Your goal ::
All lines below are to be output exactly as they stand.

(Data in this exercise Opens)

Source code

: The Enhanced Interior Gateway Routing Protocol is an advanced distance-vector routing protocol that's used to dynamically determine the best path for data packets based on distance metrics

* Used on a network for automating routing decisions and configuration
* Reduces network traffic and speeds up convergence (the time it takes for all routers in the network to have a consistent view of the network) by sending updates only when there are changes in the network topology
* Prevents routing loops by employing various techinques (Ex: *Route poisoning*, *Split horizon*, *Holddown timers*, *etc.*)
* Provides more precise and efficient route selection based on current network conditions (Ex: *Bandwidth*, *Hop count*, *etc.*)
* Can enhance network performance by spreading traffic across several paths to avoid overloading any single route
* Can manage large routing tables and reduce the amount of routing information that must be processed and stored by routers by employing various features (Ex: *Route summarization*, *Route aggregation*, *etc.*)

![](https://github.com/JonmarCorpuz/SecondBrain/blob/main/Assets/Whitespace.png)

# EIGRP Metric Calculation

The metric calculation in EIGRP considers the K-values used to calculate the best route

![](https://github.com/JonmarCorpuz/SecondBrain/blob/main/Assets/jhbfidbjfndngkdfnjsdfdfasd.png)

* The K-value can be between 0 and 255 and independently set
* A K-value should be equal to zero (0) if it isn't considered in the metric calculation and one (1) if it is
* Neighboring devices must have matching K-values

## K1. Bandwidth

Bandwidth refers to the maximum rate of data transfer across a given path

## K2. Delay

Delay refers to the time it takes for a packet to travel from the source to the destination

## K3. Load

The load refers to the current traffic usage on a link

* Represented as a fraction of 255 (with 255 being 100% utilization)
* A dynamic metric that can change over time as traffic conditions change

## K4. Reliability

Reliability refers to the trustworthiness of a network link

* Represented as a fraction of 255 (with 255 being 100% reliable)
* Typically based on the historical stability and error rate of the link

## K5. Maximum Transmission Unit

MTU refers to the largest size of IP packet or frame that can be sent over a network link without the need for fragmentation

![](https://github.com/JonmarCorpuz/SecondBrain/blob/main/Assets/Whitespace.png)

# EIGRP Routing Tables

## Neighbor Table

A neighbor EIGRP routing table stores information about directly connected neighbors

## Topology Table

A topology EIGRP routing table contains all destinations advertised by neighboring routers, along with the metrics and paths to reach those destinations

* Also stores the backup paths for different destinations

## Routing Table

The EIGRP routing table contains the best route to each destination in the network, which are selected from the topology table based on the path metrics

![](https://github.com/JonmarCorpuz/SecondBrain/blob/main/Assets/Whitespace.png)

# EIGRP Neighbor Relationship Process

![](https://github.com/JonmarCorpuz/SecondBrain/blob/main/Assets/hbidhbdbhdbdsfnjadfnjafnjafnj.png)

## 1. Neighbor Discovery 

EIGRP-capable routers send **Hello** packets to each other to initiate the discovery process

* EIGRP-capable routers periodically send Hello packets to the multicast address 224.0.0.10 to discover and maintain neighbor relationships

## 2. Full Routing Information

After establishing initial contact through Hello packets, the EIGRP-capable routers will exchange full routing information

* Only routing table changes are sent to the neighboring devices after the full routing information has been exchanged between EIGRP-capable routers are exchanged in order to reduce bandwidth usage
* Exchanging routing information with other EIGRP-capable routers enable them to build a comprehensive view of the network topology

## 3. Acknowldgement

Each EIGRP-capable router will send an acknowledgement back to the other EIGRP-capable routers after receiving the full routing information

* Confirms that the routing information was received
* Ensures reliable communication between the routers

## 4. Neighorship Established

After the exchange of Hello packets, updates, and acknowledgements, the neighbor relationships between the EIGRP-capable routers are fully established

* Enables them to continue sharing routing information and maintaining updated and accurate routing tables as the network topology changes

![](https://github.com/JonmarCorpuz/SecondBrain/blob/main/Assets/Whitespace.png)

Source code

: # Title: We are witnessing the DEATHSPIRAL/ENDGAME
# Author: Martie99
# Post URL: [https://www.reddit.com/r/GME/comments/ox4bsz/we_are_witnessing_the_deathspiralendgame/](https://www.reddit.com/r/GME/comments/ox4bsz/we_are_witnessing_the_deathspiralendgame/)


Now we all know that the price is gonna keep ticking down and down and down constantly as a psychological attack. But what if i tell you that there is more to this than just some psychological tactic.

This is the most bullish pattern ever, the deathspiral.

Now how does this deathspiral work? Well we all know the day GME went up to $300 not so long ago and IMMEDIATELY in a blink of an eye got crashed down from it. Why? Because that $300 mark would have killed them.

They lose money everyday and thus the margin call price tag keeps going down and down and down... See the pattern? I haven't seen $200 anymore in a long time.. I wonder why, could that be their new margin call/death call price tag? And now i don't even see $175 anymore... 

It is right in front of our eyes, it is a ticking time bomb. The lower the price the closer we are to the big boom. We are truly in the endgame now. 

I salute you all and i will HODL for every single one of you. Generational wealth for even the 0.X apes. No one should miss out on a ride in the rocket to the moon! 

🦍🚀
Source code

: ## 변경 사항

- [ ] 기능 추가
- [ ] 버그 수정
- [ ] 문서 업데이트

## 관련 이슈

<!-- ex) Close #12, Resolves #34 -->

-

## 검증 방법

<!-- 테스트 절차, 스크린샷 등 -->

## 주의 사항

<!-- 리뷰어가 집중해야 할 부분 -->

(Data in this exercise Closes)

Solution for this exercise ::
Source code

: The Enhanced Interior Gateway Routing Protocol is an advanced distance-vector routing protocol that's used to dynamically determine the best path for data packets based on distance metrics

* Used on a network for automating routing decisions and configuration
* Reduces network traffic and speeds up convergence (the time it takes for all routers in the network to have a consistent view of the network) by sending updates only when there are changes in the network topology
* Prevents routing loops by employing various techinques (Ex: *Route poisoning*, *Split horizon*, *Holddown timers*, *etc.*)
* Provides more precise and efficient route selection based on current network conditions (Ex: *Bandwidth*, *Hop count*, *etc.*)
* Can enhance network performance by spreading traffic across several paths to avoid overloading any single route
* Can manage large routing tables and reduce the amount of routing information that must be processed and stored by routers by employing various features (Ex: *Route summarization*, *Route aggregation*, *etc.*)

![](https://github.com/JonmarCorpuz/SecondBrain/blob/main/Assets/Whitespace.png)

# EIGRP Metric Calculation

The metric calculation in EIGRP considers the K-values used to calculate the best route

![](https://github.com/JonmarCorpuz/SecondBrain/blob/main/Assets/jhbfidbjfndngkdfnjsdfdfasd.png)

* The K-value can be between 0 and 255 and independently set
* A K-value should be equal to zero (0) if it isn't considered in the metric calculation and one (1) if it is
* Neighboring devices must have matching K-values

## K1. Bandwidth

Bandwidth refers to the maximum rate of data transfer across a given path

## K2. Delay

Delay refers to the time it takes for a packet to travel from the source to the destination

## K3. Load

The load refers to the current traffic usage on a link

* Represented as a fraction of 255 (with 255 being 100% utilization)
* A dynamic metric that can change over time as traffic conditions change

## K4. Reliability

Reliability refers to the trustworthiness of a network link

* Represented as a fraction of 255 (with 255 being 100% reliable)
* Typically based on the historical stability and error rate of the link

## K5. Maximum Transmission Unit

MTU refers to the largest size of IP packet or frame that can be sent over a network link without the need for fragmentation

![](https://github.com/JonmarCorpuz/SecondBrain/blob/main/Assets/Whitespace.png)

# EIGRP Routing Tables

## Neighbor Table

A neighbor EIGRP routing table stores information about directly connected neighbors

## Topology Table

A topology EIGRP routing table contains all destinations advertised by neighboring routers, along with the metrics and paths to reach those destinations

* Also stores the backup paths for different destinations

## Routing Table

The EIGRP routing table contains the best route to each destination in the network, which are selected from the topology table based on the path metrics

![](https://github.com/JonmarCorpuz/SecondBrain/blob/main/Assets/Whitespace.png)

# EIGRP Neighbor Relationship Process

![](https://github.com/JonmarCorpuz/SecondBrain/blob/main/Assets/hbidhbdbhdbdsfnjadfnjafnjafnj.png)

## 1. Neighbor Discovery 

EIGRP-capable routers send **Hello** packets to each other to initiate the discovery process

* EIGRP-capable routers periodically send Hello packets to the multicast address 224.0.0.10 to discover and maintain neighbor relationships

## 2. Full Routing Information

After establishing initial contact through Hello packets, the EIGRP-capable routers will exchange full routing information

* Only routing table changes are sent to the neighboring devices after the full routing information has been exchanged between EIGRP-capable routers are exchanged in order to reduce bandwidth usage
* Exchanging routing information with other EIGRP-capable routers enable them to build a comprehensive view of the network topology

## 3. Acknowldgement

Each EIGRP-capable router will send an acknowledgement back to the other EIGRP-capable routers after receiving the full routing information

* Confirms that the routing information was received
* Ensures reliable communication between the routers

## 4. Neighorship Established

After the exchange of Hello packets, updates, and acknowledgements, the neighbor relationships between the EIGRP-capable routers are fully established

* Enables them to continue sharing routing information and maintaining updated and accurate routing tables as the network topology changes

![](https://github.com/JonmarCorpuz/SecondBrain/blob/main/Assets/Whitespace.png)

Source code

: # Title: We are witnessing the DEATHSPIRAL/ENDGAME
# Author: Martie99
# Post URL: [https://www.reddit.com/r/GME/comments/ox4bsz/we_are_witnessing_the_deathspiralendgame/](https://www.reddit.com/r/GME/comments/ox4bsz/we_are_witnessing_the_deathspiralendgame/)


Now we all know that the price is gonna keep ticking down and down and down constantly as a psychological attack. But what if i tell you that there is more to this than just some psychological tactic.

This is the most bullish pattern ever, the deathspiral.

Now how does this deathspiral work? Well we all know the day GME went up to $300 not so long ago and IMMEDIATELY in a blink of an eye got crashed down from it. Why? Because that $300 mark would have killed them.

They lose money everyday and thus the margin call price tag keeps going down and down and down... See the pattern? I haven't seen $200 anymore in a long time.. I wonder why, could that be their new margin call/death call price tag? And now i don't even see $175 anymore... 

It is right in front of our eyes, it is a ticking time bomb. The lower the price the closer we are to the big boom. We are truly in the endgame now. 

I salute you all and i will HODL for every single one of you. Generational wealth for even the 0.X apes. No one should miss out on a ride in the rocket to the moon! 

🦍🚀
Source code

: ## 변경 사항

- [ ] 기능 추가
- [ ] 버그 수정
- [ ] 문서 업데이트

## 관련 이슈

<!-- ex) Close #12, Resolves #34 -->

-

## 검증 방법

<!-- 테스트 절차, 스크린샷 등 -->

## 주의 사항

<!-- 리뷰어가 집중해야 할 부분 -->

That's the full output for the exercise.